Rumah mereka dibangun pada tempat yang kaya, dibelakangnya belantara dengan
segudang gaharu, kayu belantara, tanah-tanah menjanjikan. Di hadapannya sungai
bersambung ke laut, berhulu di gunung. Emas di perutnya, mutiara di lautnya,
berlian di gunungnya, burung surga di langitnya. Tersedia.
Saya dengar bapak
mereka kuat. Perempuan dan laki rupa sempurna. Berotot dan kekar, buat menyulam
dunia dengan sejumput harapan yang gamang, dengan silaunya yang getir. Tapi
kini, pondasinya telah ubanan, angin masih sepoi, tapi tak kunjung lagi
bertengger di beranda-beranda rumah mereka. Bahkan disokongnya juga segala
harapan dan cita-cita.
Papua, dengan rupa
ramah dan eksotis. Sebuah persembahan agung dari sang pencipta. Penyikapan terhadap
hidup sederhana saja adanya dan jelas hidup mereka -meski sederhana- lebih
berbahagia dibanding kita. Tak banyak membandingkan, tak terlalu banyak
perhitungan dan antisipasi. Kehidupan beragamanya juga harmonis, jauh lebih
harmonis dibanding jawa. Islam berkembang dengan sangat baik dan eksis. Bahkan
lebih eksis, jauh lebih mendalam dan aktif aktivitas keberadaannya dibanding
yang berada dalam kungkungan dan lenaan mayoritas.
Saya berada dalam
kondisi yang agama tidak boleh diabaikan. Dia penting, sepenting bernafas
setiap 3 detik yang kalau tidak diikuti bisa merana. Dia berharga, seberarga
secarik peta harta karun yang bisa memakmurkan di dunia.
Anak sekolahnya, bukan
salah mereka kalau mereka belum secerdas yang di kota, hidup mereka terisolir,
tinggal di belantara, di antara alam, gunung dan pantai-pantai. Tak banyak
fasilitas belajar. Tapi secara moralitas, penghargaan mereka terhadap agama,
pendidikan, orang tua, guru, bahkan terhadap diri, jauh lebih hebat dibanding
para pelajar di makassar yang telah terbilang cerdas itu, yang telah punya
banyak pilihan, dan sangat berpeluang jadi anak yang sopan, baik-baik, dan
cerdas. Tapi aduhai, ditengah kemudahan itu, terlena dalam kubangan mayoritas. Menggampangkan
perangai. Semakin cerdas, justru semakin sulit menghargai guru, agama, dan
pendidikan.
Saya telah mengajar di
banyak tempat. Telah mengajar di kota provinsi, di kabupaten, sampai pada
daerah paling pedalaman. Sepanjang ingatan, telah bisa saya menarik garis
pembanding, mengira-ngira kenapa, terheran-heran, kok bisa?! Melihati
kenyataan, anak-anak pedalaman papua jauh lebih sopan dibanding siswa-siswa di kota. Lebih membahagiakan mengajar mereka.

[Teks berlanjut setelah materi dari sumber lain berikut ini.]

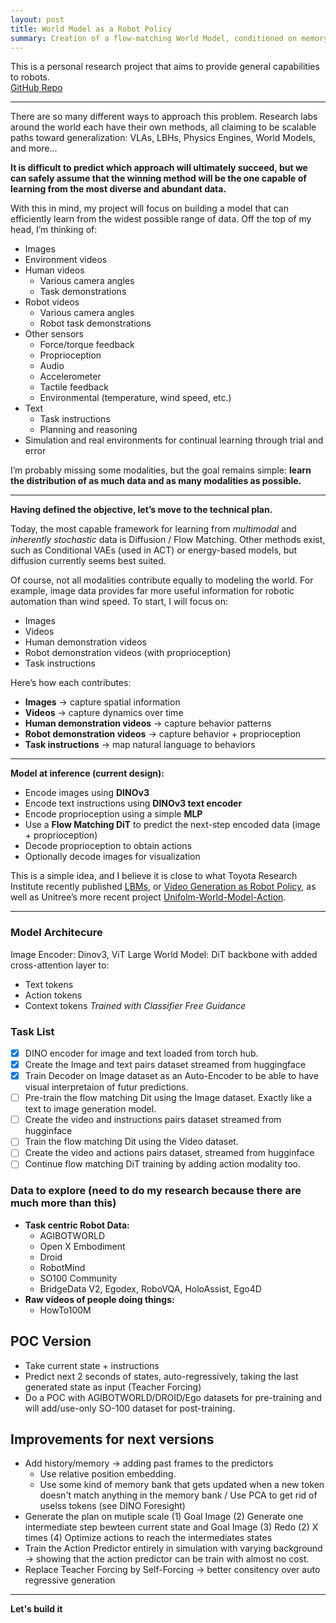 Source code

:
 ```yaml
---
layout: post
title: World Model as a Robot Policy
summary: Creation of a flow-matching World Model, conditioned on memory, text, and actions.
---
```

<!--more-->

This is a personal research project that aims to provide general capabilities to robots.  
[GitHub Repo](https://github.com/GauthierBassereau/A-R-G-O-S)

---

There are so many different ways to approach this problem. Research labs around the world each have their own methods, all claiming to be scalable paths toward generalization: VLAs, LBHs, Physics Engines, World Models, and more...

**It is difficult to predict which approach will ultimately succeed, but we can safely assume that the winning method will be the one capable of learning from the most diverse and abundant data.**

With this in mind, my project will focus on building a model that can efficiently learn from the widest possible range of data. Off the top of my head, I’m thinking of:

- Images  
- Environment videos  
- Human videos  
  - Various camera angles  
  - Task demonstrations  
- Robot videos  
  - Various camera angles  
  - Robot task demonstrations  
- Other sensors  
  - Force/torque feedback  
  - Proprioception  
  - Audio  
  - Accelerometer  
  - Tactile feedback  
  - Environmental (temperature, wind speed, etc.)  
- Text  
  - Task instructions  
  - Planning and reasoning  
- Simulation and real environments for continual learning through trial and error  

I’m probably missing some modalities, but the goal remains simple: **learn the distribution of as much data and as many modalities as possible.**

---

**Having defined the objective, let’s move to the technical plan.**

Today, the most capable framework for learning from *multimodal* and *inherently stochastic* data is Diffusion / Flow Matching. Other methods exist, such as Conditional VAEs (used in ACT) or energy-based models, but diffusion currently seems best suited.

Of course, not all modalities contribute equally to modeling the world. For example, image data provides far more useful information for robotic automation than wind speed. To start, I will focus on:

- Images  
- Videos  
- Human demonstration videos  
- Robot demonstration videos (with proprioception)  
- Task instructions  

Here’s how each contributes:  
- **Images** → capture spatial information  
- **Videos** → capture dynamics over time  
- **Human demonstration videos** → capture behavior patterns  
- **Robot demonstration videos** → capture behavior + proprioception  
- **Task instructions** → map natural language to behaviors  

---

**Model at inference (current design):**

- Encode images using **DINOv3**  
- Encode text instructions using **DINOv3 text encoder**  
- Encode proprioception using a simple **MLP**
- Use a **Flow Matching DiT** to predict the next-step encoded data (image + proprioception)  
- Decode proprioception to obtain actions  
- Optionally decode images for visualization  

This is a simple idea, and I believe it is close to what Toyota Research Institute recently published [LBMs](https://arxiv.org/pdf/2504.02792), or [Video Generation as Robot Policy](https://arxiv.org/pdf/2508.00795), as well as Unitree’s more recent project [Unifolm-World-Model-Action](https://github.com/unitreerobotics/unifolm-world-model-action/tree/main).  

---

### Model Architecure
Image Encoder: Dinov3, ViT Large
World Model: DiT backbone with added cross-attention layer to:
- Text tokens
- Action tokens
- Context tokens
*Trained with Classifier Free Guidance*

### Task List
- [x] DINO encoder for image and text loaded from torch hub.
- [x] Create the Image and text pairs dataset streamed from huggingface
- [x] Train Decoder on Image dataset as an Auto-Encoder to be able to have visual interpretaion of futur predictions.
- [ ] Pre-train the flow matching Dit using the Image dataset. Exactly like a text to image generation model.
- [ ] Create the video and instructions pairs dataset streamed from hugginface
- [ ] Train the flow matching Dit using the Video dataset.
- [ ] Create the video and actions pairs dataset, streamed from hugginface
- [ ] Continue flow matching DiT training by adding action modality too.

### Data to explore (need to do my research because there are much more than this)
- **Task centric Robot Data:**
    - AGIBOTWORLD
    - Open X Embodiment
    - Droid
    - RobotMind
    - SO100 Community
    - BridgeData V2, Egodex, RoboVQA, HoloAssist, Ego4D
- **Raw videos of people doing things:**
    - HowTo100M

## POC Version
- Take current state + instructions
- Predict next 2 seconds of states, auto-regressively, taking the last generated state as input (Teacher Forcing)
- Do a POC with AGIBOTWORLD/DROID/Ego datasets for pre-training and will add/use-only SO-100 dataset for post-training.

## Improvements for next versions
- Add history/memory -> adding past frames to the predictors
    - Use relative position embedding.
    - Use some kind of memory bank that gets updated when a new token doesn't match anything in the memory bank / Use PCA to get rid of uselss tokens (see DINO Foresight)
- Generate the plan on mutiple scale
    (1) Goal Image
    (2) Generate one intermediate step bewteen current state and Goal Image
    (3) Redo (2) X times
    (4) Optimize actions to reach the intermediates states
- Train the Action Predictor entirely in simulation with varying background -> showing that the action predictor can be train with almost no cost.
- Replace Teacher Forcing by Self-Forcing -> better consitency over auto regressive generation

---

**Let's build it**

Belajar dari papua, yang kita kenal keras kuat dan bebal itu. Ternyata setelah mendatanginya, setelah kita lihat dari perspektif yang dekat. Melihat kehidupannya, bagaimana mereka hidup, seperti apa mereka berprinsip dan berpikir, punya sisi menarik dan lebih maju dibanding yang di kota. Jauh lebih arif, jauh lebih indonesia, jauh lebih memahami agama, dibanding para sarjana, para orang yang telah diakui pintar, yang telah menghabiskan puluhan tahun sekolah. Jauh lebih pintar dari pencetus undang-undang ham dan perlindungan anak, para pengikut demokrasi, para analis pendidikan, para wartawan dan pemirsa tv.
Segalanya butuh dilihat
dari perfektif yang dekat, termasuk pendidikan. Kalau pendidikan semakin
merusak moral, berarti itu bukan peningkatan, ada hal yang butuh diubah. Karena
hanya akan merusak esensi sesungguhnya dari pendidikan itu sendiri. Dan itulah
yang terjadi pada dunia pendidikan sekarang. Banyak hal diartikan secara
brutal. Semisal, kekerasan dalam kondisi apapun itu dilarang, setiap aktivitas
fisik adalah kekerasan, guru adalah orang yang selalu dicurigai.